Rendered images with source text
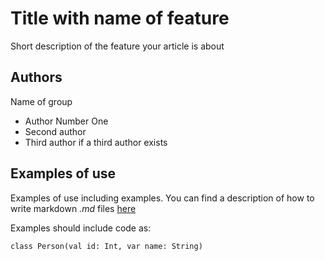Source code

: # Title with name of feature

Short description of the feature your article is about

## Authors

Name of group 

* Author Number One
* Second author
* Third author if a third author exists

## Examples of use

Examples of use including examples.
You can find a description of how to write markdown *.md* files
[here](https://github.com/adam-p/markdown-here/wiki/Markdown-Cheatsheet "Markdown Cheatsheet")

Examples should include code as:

```
class Person(val id: Int, var name: String)
```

_WHAT NEEDS TO BE DONE_
Begin with the line that contains "name of feature" and end with the last line of the data. Repeat those two lines and all between them exactly.

_WRITTEN ANSWER_
: # Title with name of feature

Short description of the feature your article is about

## Authors

Name of group 

* Author Number One
* Second author
* Third author if a third author exists

## Examples of use

Examples of use including examples.
You can find a description of how to write markdown *.md* files
[here](https://github.com/adam-p/markdown-here/wiki/Markdown-Cheatsheet "Markdown Cheatsheet")

Examples should include code as:

```
class Person(val id: Int, var name: String)
```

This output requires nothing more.